The archdiocese announced Archbishop George J. Lucas’ appointment of Gilg, effective immediately, on Wednesday. Gilg will continue as superintendent, a post he has held since 2006, for the rest of the school year. Gilg is in his 46th year of Catholic education, including serving as founding president of Skutt Catholic High School.
“I’m confident that his expertise and dedication will ensure that the new consortium will strengthen the work of Catholic education in South Omaha,” Lucas said in a statement.
Formation of the Omaha Catholic Schools Consortium is part of a broader strategic plan — called Promise 2020 — that Lucas laid out in June with the intent of strengthening Catholic schools and parishes in east Omaha.
The consortium, similar to a mini-school district, will unite five sites under a single administration with common tuition, teacher salaries, marketing and fundraising. The five school sites will be Sts. Peter and Paul, Holy Cross, Our Lady of Lourdes, St. Thomas More and St.

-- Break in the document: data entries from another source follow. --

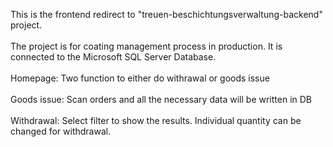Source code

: This is the frontend redirect to "treuen-beschichtungsverwaltung-backend" project.
<br></br>
The project is for coating management process in production. It is connected to the Microsoft SQL Server Database.
<br></br>
Homepage: Two function to either do withrawal or goods issue
<br></br>
Goods issue: Scan orders and all the necessary data will be written in DB
<br></br>
Withdrawal: Select filter to show the results. Individual quantity can be changed for withdrawal.
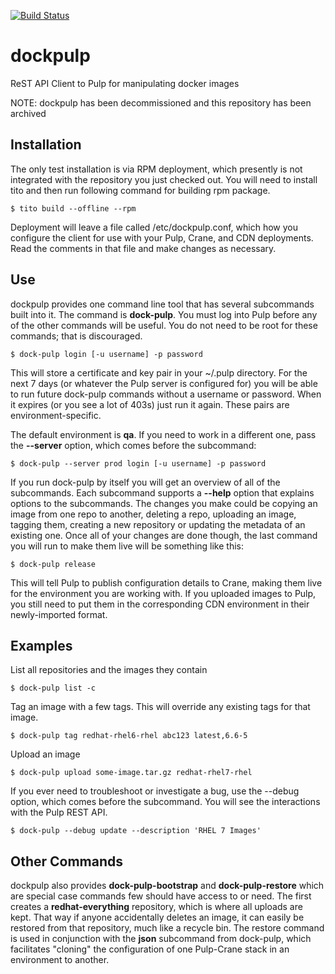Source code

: [![Build Status](https://travis-ci.org/release-engineering/dockpulp.svg?branch=master)](https://travis-ci.org/release-engineering/dockpulp)

# dockpulp
ReST API Client to Pulp for manipulating docker images

NOTE: dockpulp has been decommissioned and this repository has been archived

## Installation

The only test installation is via RPM deployment, which presently is not
integrated with the repository you just checked out. 
You will need to install tito and then run following command for building rpm 
package.

`$ tito build --offline --rpm`

Deployment will leave a file called /etc/dockpulp.conf, which how you configure
the client for use with your Pulp, Crane, and CDN deployments. Read the
comments in that file and make changes as necessary.

## Use

dockpulp provides one command line tool that has several subcommands built into
it. The command is **dock-pulp**. You must log into Pulp before any of the other
commands will be useful. You do not need to be root for these commands; that is
discouraged.

`$ dock-pulp login [-u username] -p password`

This will store a certificate and key pair in your ~/.pulp directory. For the
next 7 days (or whatever the Pulp server is configured for) you will be able to
run future dock-pulp commands without a username or password. When it expires
(or you see a lot of 403s) just run it again. These pairs are
environment-specific.

The default environment is **qa**. If you need to work in a different one, pass
the **--server** option, which comes before the subcommand:

`$ dock-pulp --server prod login [-u username] -p password`

If you run dock-pulp by itself you will get an overview of all of the
subcommands. Each subcommand supports a **--help** option that explains options
to the subcommands. The changes you make could be copying an image from one
repo to another, deleting a repo, uploading an image, tagging them, creating a
new repository or updating the metadata of an existing one. Once all of your
changes are done though, the last command you will run to make them live will
be something like this:

`$ dock-pulp release`

This will tell Pulp to publish configuration details to Crane, making them live
for the environment you are working with. If you uploaded images to Pulp, you
still need to put them in the corresponding CDN environment in their
newly-imported format.

## Examples

List all repositories and the images they contain

`$ dock-pulp list -c`

Tag an image with a few tags. This will override any existing tags for that
image.

`$ dock-pulp tag redhat-rhel6-rhel abc123 latest,6.6-5`

Upload an image

`$ dock-pulp upload some-image.tar.gz redhat-rhel7-rhel`

If you ever need to troubleshoot or investigate a bug, use the --debug option,
which comes before the subcommand. You will see the interactions with the Pulp
REST API.

`$ dock-pulp --debug update --description 'RHEL 7 Images'`

## Other Commands

dockpulp also provides **dock-pulp-bootstrap** and **dock-pulp-restore** which
are special case commands few should have access to or need. The first creates
a **redhat-everything** repository, which is where all uploads are kept. That
way if anyone accidentally deletes an image, it can easily be restored from that
repository, much like a recycle bin. The restore command is used in conjunction
with the **json** subcommand from dock-pulp, which facilitates "cloning" the
configuration of one Pulp-Crane stack in an environment to another.

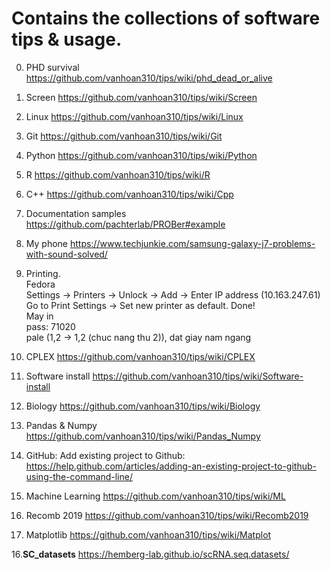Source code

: # Contains the collections of software tips & usage. 

0. PHD survival 
https://github.com/vanhoan310/tips/wiki/phd_dead_or_alive

1. Screen
https://github.com/vanhoan310/tips/wiki/Screen

2. Linux
https://github.com/vanhoan310/tips/wiki/Linux

3. Git
https://github.com/vanhoan310/tips/wiki/Git

4. Python
https://github.com/vanhoan310/tips/wiki/Python

5. R
https://github.com/vanhoan310/tips/wiki/R

6. C++
https://github.com/vanhoan310/tips/wiki/Cpp

6. Documentation samples
https://github.com/pachterlab/PROBer#example

7. My phone
https://www.techjunkie.com/samsung-galaxy-j7-problems-with-sound-solved/

8. Printing. <br>
Fedora <br>
Settings -> Printers -> Unlock -> Add -> Enter IP address (10.163.247.61) <br>
Go to Print Settings -> Set new printer as default. Done! <br>
May in <br>
pass: 71020 <br>
pale (1,2 -> 1,2 (chuc nang thu 2)), dat giay nam ngang

9. CPLEX
https://github.com/vanhoan310/tips/wiki/CPLEX

10. Software install
https://github.com/vanhoan310/tips/wiki/Software-install

11. Biology
https://github.com/vanhoan310/tips/wiki/Biology

12. Pandas & Numpy
https://github.com/vanhoan310/tips/wiki/Pandas_Numpy

13. GitHub: Add existing project to Github: 
https://help.github.com/articles/adding-an-existing-project-to-github-using-the-command-line/

14. Machine Learning
https://github.com/vanhoan310/tips/wiki/ML

15. Recomb 2019
https://github.com/vanhoan310/tips/wiki/Recomb2019

15. Matplotlib
https://github.com/vanhoan310/tips/wiki/Matplot

16.__SC_datasets__
https://hemberg-lab.github.io/scRNA.seq.datasets/


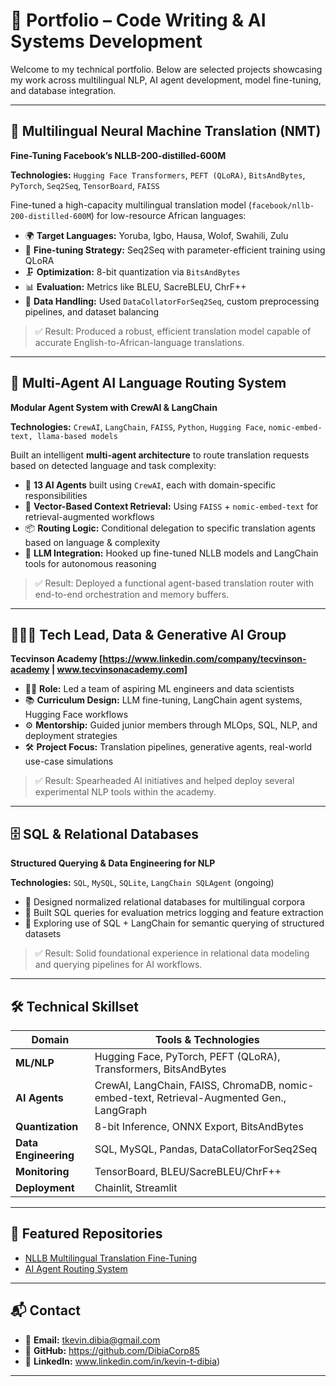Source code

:# 💼 Portfolio – Code Writing & AI Systems Development

Welcome to my technical portfolio. Below are selected projects showcasing my work across multilingual NLP, AI agent development, model fine-tuning, and database integration.

---

## 🔁 Multilingual Neural Machine Translation (NMT)  
**Fine-Tuning Facebook’s NLLB-200-distilled-600M**

**Technologies:** `Hugging Face Transformers`, `PEFT (QLoRA)`, `BitsAndBytes`, `PyTorch`, `Seq2Seq`, `TensorBoard`, `FAISS`

Fine-tuned a high-capacity multilingual translation model (`facebook/nllb-200-distilled-600M`) for low-resource African languages:

- 🌍 **Target Languages:** Yoruba, Igbo, Hausa, Wolof, Swahili, Zulu  
- 🧠 **Fine-tuning Strategy:** Seq2Seq with parameter-efficient training using QLoRA  
- 🗜️ **Optimization:** 8-bit quantization via `BitsAndBytes`  
- 📊 **Evaluation:** Metrics like BLEU, SacreBLEU, ChrF++  
- 📁 **Data Handling:** Used `DataCollatorForSeq2Seq`, custom preprocessing pipelines, and dataset balancing  

> ✅ Result: Produced a robust, efficient translation model capable of accurate English-to-African-language translations.

---

## 🤖 Multi-Agent AI Language Routing System  
**Modular Agent System with CrewAI & LangChain**

**Technologies:** `CrewAI`, `LangChain`, `FAISS`, `Python`, `Hugging Face`, `nomic-embed-text, llama-based models`

Built an intelligent **multi-agent architecture** to route translation requests based on detected language and task complexity:

- 👥 **13 AI Agents** built using `CrewAI`, each with domain-specific responsibilities  
- 🧠 **Vector-Based Context Retrieval:** Using `FAISS` + `nomic-embed-text` for retrieval-augmented workflows  
- 📦 **Routing Logic:** Conditional delegation to specific translation agents based on language & complexity  
- 🔗 **LLM Integration:** Hooked up fine-tuned NLLB models and LangChain tools for autonomous reasoning  

> ✅ Result: Deployed a functional agent-based translation router with end-to-end orchestration and memory buffers.

---

## 👨🏽‍💻 Tech Lead, Data & Generative AI Group  
**Tecvinson Academy [https://www.linkedin.com/company/tecvinson-academy | www.tecvinsonacademy.com]**

- 🧑‍🏫 **Role:** Led a team of aspiring ML engineers and data scientists  
- 📚 **Curriculum Design:** LLM fine-tuning, LangChain agent systems, Hugging Face workflows  
- ⚙️ **Mentorship:** Guided junior members through MLOps, SQL, NLP, and deployment strategies  
- 🛠️ **Project Focus:** Translation pipelines, generative agents, real-world use-case simulations  

> ✅ Result: Spearheaded AI initiatives and helped deploy several experimental NLP tools within the academy.

---

## 🗄️ SQL & Relational Databases  
**Structured Querying & Data Engineering for NLP**

**Technologies:** `SQL`, `MySQL`, `SQLite`, `LangChain SQLAgent` (ongoing)

- 📂 Designed normalized relational databases for multilingual corpora  
- 🧮 Built SQL queries for evaluation metrics logging and feature extraction  
- 🔄 Exploring use of SQL + LangChain for semantic querying of structured datasets  

> ✅ Result: Solid foundational experience in relational data modeling and querying pipelines for AI workflows.

---

## 🛠️ Technical Skillset

| Domain                 | Tools & Technologies                                                                       |
|------------------------|----------------------------------------------------------------------                      |
| **ML/NLP**             | Hugging Face, PyTorch, PEFT (QLoRA), Transformers, BitsAndBytes                            |
| **AI Agents**          | CrewAI, LangChain, FAISS, ChromaDB, nomic-embed-text, Retrieval-Augmented Gen., LangGraph  |
| **Quantization**       | 8-bit Inference, ONNX Export, BitsAndBytes                                                 |
| **Data Engineering**   | SQL, MySQL, Pandas, DataCollatorForSeq2Seq                                                 |
| **Monitoring**         | TensorBoard, BLEU/SacreBLEU/ChrF++                                                         |
| **Deployment**         | Chainlit, Streamlit                                                                        |

---

## 📌 Featured Repositories

- [NLLB Multilingual Translation Fine-Tuning](#)
- [AI Agent Routing System](#)

---

## 📬 Contact

- 📧 **Email:** tkevin.dibia@gmail.com 
- 🐙 **GitHub:** https://github.com/DibiaCorp85  
- 🔗 **LinkedIn:** www.linkedin.com/in/kevin-t-dibia)

---
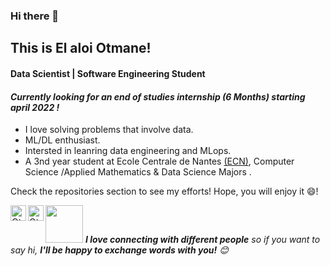 ### Hi there 👋

<!--
**otmane-el-aloi/otmane-el-aloi** is a ✨ _special_ ✨ repository because its `README.md` (this file) appears on your GitHub profile.

Here are some ideas to get you started:

### Hi there 👋

[<img align="right" width="400" src="https://github-readme-stats.vercel.app/api?username=Elcaveman&show_icons=true"/>](https://github.com/otmane-el-aloi/)

<!--<a href="channel">
  <img align="left" alt="Mehdi's YouTube" width="15px" src="https://cdn.jsdelivr.net/npm/simple-icons@3.2.0/icons/youtube.svg" />
</a>
-->



## This is El aloi Otmane!
#### Data Scientist | Software Engineering Student
#### *Currently looking for an end of studies internship (6 Months) starting april 2022  !*
- I love solving problems that involve data.
- ML/DL enthusiast.
- Intersted in leanring data engineering and MLops. 
- A 3nd year student at Ecole Centrale de Nantes [(ECN)](https://www.ec-nantes.fr/), Computer Science /Applied Mathematics & Data Science Majors .

<!--**To know more:**  [Website](website), [LinkedIn](linkedin, [Email](email)-->

Check the repositories section to see my efforts! Hope, you will enjoy it 😄!

<a href="https://www.linkedin.com/feed/" target="_blank">
  <img align="left" alt="Otmanes's Linkdein" width="25px" src="https://image.flaticon.com/icons/png/512/174/174857.png"/>
</a>
<a href="https://github.com/otmane-el-aloi" target="_blank">
  <img align="left" alt="Otmane's Github" width="25px" src="https://www.nicepng.com/png/full/52-520535_free-files-github-github-icon-png-white.png" />
</a>

<img src="https://media.giphy.com/media/LnQjpWaON8nhr21vNW/giphy.gif" width="60"> <em><b>I love connecting with different people</b> so if you want to say hi, <b>I'll be happy to exchange words with you!</b> 😊</em>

Bernadette in Bellevue.
Deacon Tim McNeil, the archdiocese’s chancellor, said the choice of Gilg made sense given his good working relationship with administrators and teachers and familiarity with the archdiocese.
“There’s not a learning curve,” he said.
Gilg already has begun planning for the consortium, meeting with pastors and administrators, setting up a legal structure and forming committees that will focus on the details of its operation.
“High on the list will be retention and recruitment of students,” McNeil said, “and he’s putting together a plan for that.”
The archdiocese’s plan also calls for more outreach to the area’s growing Hispanic population, which is heavily Catholic. An estimated 42,000 Hispanics live east of 72nd Street, a number that’s up 60 percent — or more than 15,000 people — in the past decade.
The archdiocese formally kicked off that effort Tuesday with a Latino Initiative Luncheon sponsored by the archdiocese and the Latino Catholic Scholarship Fund of Omaha, which was launched in 2002.
The luncheon included a talk by the Rev. Joe Corpora, who heads a national campaign at the University of Notre Dame in South Bend, Ind., aimed at doubling the percentage of Latinos who send their children to Catholic schools. Corpora also met with various groups of educators, pastors and community leaders, and he shared strategies that have helped increase enrollment in Chicago.
Corpora said those strategies boil down to tapping and building relationships. A Latino mom, he said, is more likely to consider whom she knows at a school than to look at test scores on a website. That may mean hiring a recruiter for a school rather than spending on advertising.
Corpora said he believes such efforts can succeed. “But it’s not going to work without a lot of work and energy.”